Lo studio svolto dalla Crbm ha rilevato la violazione dello spirito delle linee guida della cooperazione italiana allo sviluppo, sia per una errata valutazione compiuta sulla reale opportunità di finanziare questo progetto rispetto ad altri più piccoli, meno dispendiosi e di cui le comunità indigene e contadine avrebbero potuto realmente trarne beneficio, sia per una valutazione molto sommaria degli impatti sociali e ambientali che la centrale avrebbe avuto. Inoltre, sembra che la volontà del governo italiano di allora nello sbloccare i finanziamenti per la costruzione della diga fosse quella di andare incontro agli interessi di Ansaldo e della sua cordata piuttosto che al raggiungimento dei reali obiettivi del progetto, peraltro disattesi ai danni delle popolazioni locali, che ancora oggi sono costrette a vivere in condizioni di estrema povertà.

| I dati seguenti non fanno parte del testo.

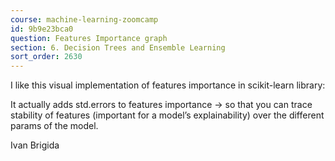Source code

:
 ```yaml
---
course: machine-learning-zoomcamp
id: 9b9e23bca0
question: Features Importance graph
section: 6. Decision Trees and Ensemble Learning
sort_order: 2630
---
```


I like this visual implementation of features importance in scikit-learn library:

It actually adds std.errors to features importance -> so that you can trace stability of features (important for a model’s explainability) over the different params of the model.

Ivan Brigida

Tutto il contrario di quanto sancito dalla Legge 26 febbraio 1987 n. 49 "Nuova disciplina della cooperazione dell'Italia con i Paesi in via di sviluppo", che afferma: "La cooperazione allo sviluppo è finalizzata al soddisfacimento dei bisogni primari e in primo luogo alla salvaguardia della vita umana, all'autosufficienza alimentare, alla valorizzazione delle risorse umane, alla conservazione del patrimonio ambientale, all'attuazione e al consolidamento dei processi di sviluppo endogeno e alla crescita economica, sociale e culturale dei paesi in via di sviluppo".

 

 

Note: Tutti i dati e le informazioni sono tratte dalla consultazione del dossier di Crbm "Il progetto di Daule Peripa - Le responsabilità italiane nel debito illegittimo dell'Ecuador"(testi di Elena Gerebizza), scaricabile anche all'indirizzohttp://www.manitese.it/materiale/campagne/pubblicazione_debito_ecuador.pdf e dall'articolo "Debiti e Dighe" di Luca Manes, Il Manifesto, 11 Giugno 2009.
Nel Novembre 2009 Mani Tese aveva lanciato una campagna di mail bombing per chiedere la cancellazione del debito dell'Ecuador (http://www.manitese.it/2009/firma-per-la-cancellazione-del-dedito-in-ecuador/), in precedenza Crbm e Centro Legale pro Afro Discendenti e Indigeni (Clai) avevano scritto una lettera al Ministro degli Esteri Franco Frattini affinché il debito fosse cancellato.